Nevertheless Porphyry, as I have said, did considerably improve upon
this opinion, in so far, at least, as he maintained that human souls
could transmigrate only into human bodies, and made no scruple about
demolishing the bestial prisons into which Plato had wished to cast
them. He says, too, that God put the soul into the world that it
might recognise the evils of matter, and return to the Father, and
be for ever emancipated from the polluting contact of matter. And
although here is some inappropriate thinking (for the soul is rather
given to the body that it may do good; for it would not learn evil
unless it did it), yet he corrects the opinion of other Platonists,
and that on a point of no small importance, inasmuch as he avows that
the soul, which is purged from all evil and received to the Father's
presence, shall never again suffer the ills of this life. By this
opinion he quite subverted the favourite Platonic dogma, that as dead
men are made out of living ones, so living men are made out of dead
ones; and he exploded the idea which Virgil seems to have adopted
from Plato, that the purified souls which have been sent into the
Elysian fields (the poetic name for the joys of the blessed) are
summoned to the river Lethe, that is, to the oblivion of the past,
"That earthward they may pass once more,
Remembering not the things before,
And with a blind propension yearn
To fleshly bodies to return."[431]
This found no favour with Porphyry, and very justly; for it is indeed
foolish to believe that souls should desire to return from that
life, which cannot be very blessed unless by the assurance of its
permanence, and to come back into this life, and to the pollution
of corruptible bodies, as if the result of perfect purification
were only to make defilement desirable. For if perfect purification
effects the oblivion of all evils, and the oblivion of evils creates
a desire for a body in which the soul may again be entangled with
evils, then the supreme felicity will be the cause of infelicity, and
the perfection of wisdom the cause of foolishness, and the purest
cleansing the cause of defilement. And, however long the blessedness
of the soul last, it cannot be founded on truth, if, in order to
be blessed, it must be deceived. For it cannot be blessed unless
it be free from fear. But, to be free from fear, it must be under
the _false_ impression that it shall be always blessed,--the false
impression, for it is destined to be also at some time miserable.
How, then, shall the soul rejoice in truth, whose joy is founded on
falsehood? Porphyry saw this, and therefore said that the purified
soul returns to the Father, that it may never more be entangled in
the polluting contact with evil.
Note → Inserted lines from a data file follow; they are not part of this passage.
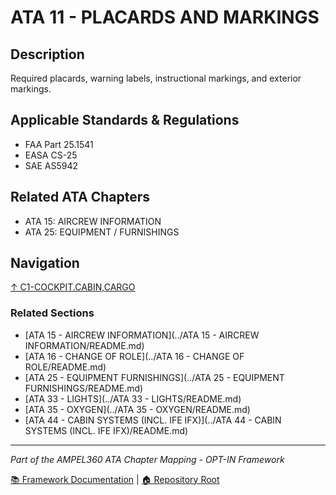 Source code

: # ATA 11 - PLACARDS AND MARKINGS

## Description

Required placards, warning labels, instructional markings, and exterior markings.

## Applicable Standards & Regulations

- FAA Part 25.1541
- EASA CS-25
- SAE AS5942

## Related ATA Chapters

- ATA 15: AIRCREW INFORMATION
- ATA 25: EQUIPMENT / FURNISHINGS

## Navigation

[↑ C1-COCKPIT.CABIN,CARGO](../README.md)

### Related Sections

- [ATA 15 - AIRCREW INFORMATION](../ATA 15 - AIRCREW INFORMATION/README.md)
- [ATA 16 - CHANGE OF ROLE](../ATA 16 - CHANGE OF ROLE/README.md)
- [ATA 25 - EQUIPMENT FURNISHINGS](../ATA 25 - EQUIPMENT FURNISHINGS/README.md)
- [ATA 33 - LIGHTS](../ATA 33 - LIGHTS/README.md)
- [ATA 35 - OXYGEN](../ATA 35 - OXYGEN/README.md)
- [ATA 44 - CABIN SYSTEMS (INCL. IFE IFX)](../ATA 44 - CABIN SYSTEMS (INCL. IFE IFX)/README.md)

---

*Part of the AMPEL360 ATA Chapter Mapping - OPT-IN Framework*

[📚 Framework Documentation](../../README.md) | [🏠 Repository Root](../../../README.md)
The opinion, therefore, of some
Platonists, that there is a necessary revolution carrying souls away
and bringing them round again to the same things, is false. But, were
it true, what were the advantage of knowing it? Would the Platonists
presume to allege their superiority to us, because we were in this
life ignorant of what they themselves were doomed to be ignorant of
when perfected in purity and wisdom in another and better life, and
which they must be ignorant of if they are to be blessed? If it were
most absurd and foolish to say so, then certainly we must prefer
Porphyry's opinion to the idea of a circulation of souls through
constantly alternating happiness and misery. And if this is just,
here is a Platonist emending Plato, here is a man who saw what Plato
did not see, and who did not shrink from correcting so illustrious a
master, but preferred truth to Plato.